Mais une autre femme, Rose-Marie Brunet (Louise Bourgoin), chanteuse dans un cabaret à Paris, réclame preuves à l’appui le retour de son mari.

La bande-annonce de C’est mon homme est un modèle du genre. Avec un rythme très nerveux, par montage alterné, elle soulève une énigme : ce soldat amnésique est-il Julien, le photographe, le paisible mari de Julie ? ou Victor, le serveur un peu canaille, marié à Rose-Marie ? La question est posée et on augure un film d’époque qui mènera l’enquête sur fond de drame familial.

On est à moitié déçu. Car C’est mon homme ne tient pas ses promesses. L’enquête aura bien lieu ; mais elle ne commencera pas avant la seconde moitié du film. Il faut attendre la quarante-cinquième minute pour voir apparaître Rose-Marie alias Frimousse et pour que les deux femmes s’affrontent dans un duel, hélas, bien terne (Leïla Bekhti et Louise Bourgoin n’ont quasiment qu’une scène ensemble) qui ne connaît pas les rebondissements escomptés.

Dans sa première moitié, C’est mon homme nous raconte une histoire différente de celle esquissée dans la bande-annonce. Il nous parle moins de la quête d’identité d’un homme que du deuil impossible d’une femme, Julie, avec qui le film commence et que la caméra ne lâchera pas d’une semelle jusqu’à l’irruption de Rose-Marie.
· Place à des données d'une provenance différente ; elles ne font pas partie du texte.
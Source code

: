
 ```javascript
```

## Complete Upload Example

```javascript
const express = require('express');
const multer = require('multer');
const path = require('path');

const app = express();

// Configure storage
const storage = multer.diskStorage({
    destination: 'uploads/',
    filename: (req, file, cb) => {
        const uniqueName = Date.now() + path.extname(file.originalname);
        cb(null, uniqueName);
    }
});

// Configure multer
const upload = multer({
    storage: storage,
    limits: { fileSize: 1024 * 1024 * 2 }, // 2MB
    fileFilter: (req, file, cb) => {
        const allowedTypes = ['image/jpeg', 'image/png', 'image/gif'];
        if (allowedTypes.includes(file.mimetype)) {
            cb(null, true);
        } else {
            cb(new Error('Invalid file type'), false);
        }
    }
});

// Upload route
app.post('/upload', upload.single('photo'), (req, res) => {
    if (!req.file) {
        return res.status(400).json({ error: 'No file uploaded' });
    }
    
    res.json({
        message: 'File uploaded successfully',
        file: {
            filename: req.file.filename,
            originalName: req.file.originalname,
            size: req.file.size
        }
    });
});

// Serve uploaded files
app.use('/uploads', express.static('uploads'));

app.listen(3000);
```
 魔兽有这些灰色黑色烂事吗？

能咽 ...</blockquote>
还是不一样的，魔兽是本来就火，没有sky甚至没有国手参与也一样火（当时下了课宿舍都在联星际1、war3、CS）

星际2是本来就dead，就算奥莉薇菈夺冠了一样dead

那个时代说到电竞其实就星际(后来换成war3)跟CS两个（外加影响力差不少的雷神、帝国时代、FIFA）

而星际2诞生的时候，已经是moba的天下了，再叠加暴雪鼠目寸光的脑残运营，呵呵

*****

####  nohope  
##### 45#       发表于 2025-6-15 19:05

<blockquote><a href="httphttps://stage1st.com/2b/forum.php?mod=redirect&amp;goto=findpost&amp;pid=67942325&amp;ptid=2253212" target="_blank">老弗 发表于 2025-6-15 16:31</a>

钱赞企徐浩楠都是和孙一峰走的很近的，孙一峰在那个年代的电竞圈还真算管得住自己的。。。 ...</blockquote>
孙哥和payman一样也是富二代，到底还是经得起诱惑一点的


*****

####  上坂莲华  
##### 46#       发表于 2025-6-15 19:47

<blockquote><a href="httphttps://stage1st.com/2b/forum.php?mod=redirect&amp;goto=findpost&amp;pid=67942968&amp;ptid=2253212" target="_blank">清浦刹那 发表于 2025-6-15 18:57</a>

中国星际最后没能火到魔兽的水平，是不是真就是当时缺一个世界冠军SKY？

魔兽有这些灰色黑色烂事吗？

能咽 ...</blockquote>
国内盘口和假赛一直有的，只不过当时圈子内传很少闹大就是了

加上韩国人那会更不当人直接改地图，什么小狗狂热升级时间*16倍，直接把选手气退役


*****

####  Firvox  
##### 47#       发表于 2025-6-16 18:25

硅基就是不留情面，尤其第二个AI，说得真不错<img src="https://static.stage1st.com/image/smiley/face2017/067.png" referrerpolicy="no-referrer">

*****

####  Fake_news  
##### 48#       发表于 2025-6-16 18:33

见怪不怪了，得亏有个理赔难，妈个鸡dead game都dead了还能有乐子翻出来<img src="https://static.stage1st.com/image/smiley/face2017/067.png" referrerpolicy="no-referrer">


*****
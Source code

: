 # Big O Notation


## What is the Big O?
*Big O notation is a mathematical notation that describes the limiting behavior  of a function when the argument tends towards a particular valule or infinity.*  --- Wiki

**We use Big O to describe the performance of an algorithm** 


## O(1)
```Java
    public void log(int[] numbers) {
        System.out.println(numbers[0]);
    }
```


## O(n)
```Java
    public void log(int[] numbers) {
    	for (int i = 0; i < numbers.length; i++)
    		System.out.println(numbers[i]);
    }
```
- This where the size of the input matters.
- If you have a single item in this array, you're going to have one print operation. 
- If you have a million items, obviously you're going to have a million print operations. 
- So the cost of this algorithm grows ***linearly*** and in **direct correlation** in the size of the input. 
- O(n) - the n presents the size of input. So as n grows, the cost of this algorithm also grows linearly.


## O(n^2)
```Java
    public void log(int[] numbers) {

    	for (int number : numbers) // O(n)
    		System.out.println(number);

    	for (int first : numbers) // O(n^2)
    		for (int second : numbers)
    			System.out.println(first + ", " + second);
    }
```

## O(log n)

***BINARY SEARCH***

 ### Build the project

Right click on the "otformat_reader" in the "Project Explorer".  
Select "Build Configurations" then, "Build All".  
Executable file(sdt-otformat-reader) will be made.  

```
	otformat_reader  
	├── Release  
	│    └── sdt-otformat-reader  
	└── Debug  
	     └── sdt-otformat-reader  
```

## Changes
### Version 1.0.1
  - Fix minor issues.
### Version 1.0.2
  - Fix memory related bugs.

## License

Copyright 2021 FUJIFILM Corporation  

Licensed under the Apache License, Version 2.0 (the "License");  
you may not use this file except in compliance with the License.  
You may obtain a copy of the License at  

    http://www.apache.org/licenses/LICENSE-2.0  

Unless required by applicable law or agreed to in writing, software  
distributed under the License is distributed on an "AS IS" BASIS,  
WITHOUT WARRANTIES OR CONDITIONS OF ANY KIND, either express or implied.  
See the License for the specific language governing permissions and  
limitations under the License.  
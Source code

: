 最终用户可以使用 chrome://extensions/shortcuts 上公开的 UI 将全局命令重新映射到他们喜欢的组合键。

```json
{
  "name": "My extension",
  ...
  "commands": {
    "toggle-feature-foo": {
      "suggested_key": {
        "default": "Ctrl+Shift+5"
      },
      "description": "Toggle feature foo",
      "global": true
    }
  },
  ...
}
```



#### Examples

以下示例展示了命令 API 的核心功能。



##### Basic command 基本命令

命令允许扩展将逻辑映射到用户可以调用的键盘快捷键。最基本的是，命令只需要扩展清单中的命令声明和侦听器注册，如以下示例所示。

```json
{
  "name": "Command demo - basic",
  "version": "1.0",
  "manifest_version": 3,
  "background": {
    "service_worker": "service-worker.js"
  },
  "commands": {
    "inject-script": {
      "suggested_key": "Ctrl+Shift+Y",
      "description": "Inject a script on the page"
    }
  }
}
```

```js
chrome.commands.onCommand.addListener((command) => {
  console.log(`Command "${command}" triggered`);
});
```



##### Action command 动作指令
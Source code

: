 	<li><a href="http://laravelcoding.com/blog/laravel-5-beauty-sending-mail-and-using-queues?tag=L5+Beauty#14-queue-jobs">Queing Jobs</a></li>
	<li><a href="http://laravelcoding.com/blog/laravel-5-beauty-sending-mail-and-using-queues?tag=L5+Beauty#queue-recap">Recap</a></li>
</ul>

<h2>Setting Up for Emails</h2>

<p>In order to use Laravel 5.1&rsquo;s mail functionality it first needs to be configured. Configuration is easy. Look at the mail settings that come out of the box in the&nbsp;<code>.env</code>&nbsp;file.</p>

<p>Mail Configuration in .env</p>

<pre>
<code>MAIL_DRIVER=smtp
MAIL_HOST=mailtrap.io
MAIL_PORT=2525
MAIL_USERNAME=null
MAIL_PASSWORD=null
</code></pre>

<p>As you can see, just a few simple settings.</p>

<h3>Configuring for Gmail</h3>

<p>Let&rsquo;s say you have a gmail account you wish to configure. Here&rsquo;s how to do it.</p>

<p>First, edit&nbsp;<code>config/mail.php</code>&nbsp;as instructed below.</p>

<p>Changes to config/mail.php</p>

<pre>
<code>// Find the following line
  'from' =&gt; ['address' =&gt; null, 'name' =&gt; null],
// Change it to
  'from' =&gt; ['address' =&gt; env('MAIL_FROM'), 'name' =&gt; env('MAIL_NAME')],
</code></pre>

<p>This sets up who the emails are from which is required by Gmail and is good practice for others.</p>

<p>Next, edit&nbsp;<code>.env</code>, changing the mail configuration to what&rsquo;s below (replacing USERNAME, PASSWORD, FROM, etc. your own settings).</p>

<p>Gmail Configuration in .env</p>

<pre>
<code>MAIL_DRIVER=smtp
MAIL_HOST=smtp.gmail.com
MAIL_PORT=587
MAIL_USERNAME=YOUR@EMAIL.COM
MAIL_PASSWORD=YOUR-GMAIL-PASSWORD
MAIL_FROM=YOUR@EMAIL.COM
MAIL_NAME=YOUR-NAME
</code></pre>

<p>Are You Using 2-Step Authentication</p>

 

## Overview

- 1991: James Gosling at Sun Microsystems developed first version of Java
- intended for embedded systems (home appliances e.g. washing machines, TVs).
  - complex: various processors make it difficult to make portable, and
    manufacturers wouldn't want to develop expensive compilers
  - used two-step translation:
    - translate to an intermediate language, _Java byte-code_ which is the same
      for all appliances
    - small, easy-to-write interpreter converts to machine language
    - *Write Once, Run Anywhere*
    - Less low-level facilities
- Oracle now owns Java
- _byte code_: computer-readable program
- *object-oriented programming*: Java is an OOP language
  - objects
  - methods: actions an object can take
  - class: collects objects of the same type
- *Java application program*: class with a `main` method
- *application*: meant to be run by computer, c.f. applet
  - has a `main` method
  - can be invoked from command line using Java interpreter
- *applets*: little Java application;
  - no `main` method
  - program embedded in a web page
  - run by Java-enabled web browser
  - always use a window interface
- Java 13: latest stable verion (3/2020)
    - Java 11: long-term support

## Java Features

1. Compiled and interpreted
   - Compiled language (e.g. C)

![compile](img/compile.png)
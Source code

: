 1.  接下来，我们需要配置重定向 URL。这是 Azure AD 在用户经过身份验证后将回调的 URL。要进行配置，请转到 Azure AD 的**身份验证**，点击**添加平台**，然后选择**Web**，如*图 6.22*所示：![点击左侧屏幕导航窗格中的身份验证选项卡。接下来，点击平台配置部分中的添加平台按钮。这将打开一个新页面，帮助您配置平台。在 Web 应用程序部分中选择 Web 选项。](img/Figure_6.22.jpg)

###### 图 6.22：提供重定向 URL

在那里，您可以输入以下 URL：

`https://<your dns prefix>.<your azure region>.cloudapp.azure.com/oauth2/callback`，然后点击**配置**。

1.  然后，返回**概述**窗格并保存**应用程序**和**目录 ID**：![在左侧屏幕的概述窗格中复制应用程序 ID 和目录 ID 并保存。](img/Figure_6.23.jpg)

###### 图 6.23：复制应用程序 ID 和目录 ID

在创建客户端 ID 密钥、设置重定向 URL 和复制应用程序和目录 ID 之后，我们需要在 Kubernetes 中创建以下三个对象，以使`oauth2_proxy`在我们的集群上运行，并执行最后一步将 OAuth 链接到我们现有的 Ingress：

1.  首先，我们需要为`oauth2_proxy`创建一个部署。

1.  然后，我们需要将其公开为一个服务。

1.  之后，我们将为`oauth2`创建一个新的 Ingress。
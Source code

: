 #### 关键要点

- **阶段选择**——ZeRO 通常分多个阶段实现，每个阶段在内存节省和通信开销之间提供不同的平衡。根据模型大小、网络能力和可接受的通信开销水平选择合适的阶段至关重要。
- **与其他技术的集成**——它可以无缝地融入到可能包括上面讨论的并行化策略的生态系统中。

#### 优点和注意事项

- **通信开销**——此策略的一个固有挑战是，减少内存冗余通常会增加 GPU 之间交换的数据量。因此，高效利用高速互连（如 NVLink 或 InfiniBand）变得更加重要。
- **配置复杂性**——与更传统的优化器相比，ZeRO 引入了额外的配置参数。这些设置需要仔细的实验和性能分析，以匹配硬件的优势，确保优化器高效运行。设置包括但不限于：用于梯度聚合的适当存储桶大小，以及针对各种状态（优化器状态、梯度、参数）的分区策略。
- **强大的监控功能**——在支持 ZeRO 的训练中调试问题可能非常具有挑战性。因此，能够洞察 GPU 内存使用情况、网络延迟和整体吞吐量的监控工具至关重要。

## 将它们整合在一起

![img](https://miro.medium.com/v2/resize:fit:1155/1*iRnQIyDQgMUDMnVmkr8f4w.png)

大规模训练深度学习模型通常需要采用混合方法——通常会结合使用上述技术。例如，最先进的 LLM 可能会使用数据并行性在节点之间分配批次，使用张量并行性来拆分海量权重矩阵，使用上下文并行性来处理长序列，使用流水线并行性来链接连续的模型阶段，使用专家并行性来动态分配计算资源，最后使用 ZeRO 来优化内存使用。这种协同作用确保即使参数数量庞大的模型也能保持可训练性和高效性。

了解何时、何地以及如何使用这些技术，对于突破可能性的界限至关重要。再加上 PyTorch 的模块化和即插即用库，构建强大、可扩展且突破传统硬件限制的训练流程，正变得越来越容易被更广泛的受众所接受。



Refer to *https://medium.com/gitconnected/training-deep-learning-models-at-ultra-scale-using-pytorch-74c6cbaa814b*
C’est mon homme est une sorte de Retour de Martin Guerre des Années folles, l’histoire d’une femme qui, inconsolable de la perte de son mari, décide de le ressusciter avec le premier inconnu venu.
Mais ce film-là ne peut pas aller à son terme, prisonnier du second qui ne tient que dans la mesure où l’identité de Julien/Victor restera jusqu’au bout incertaine.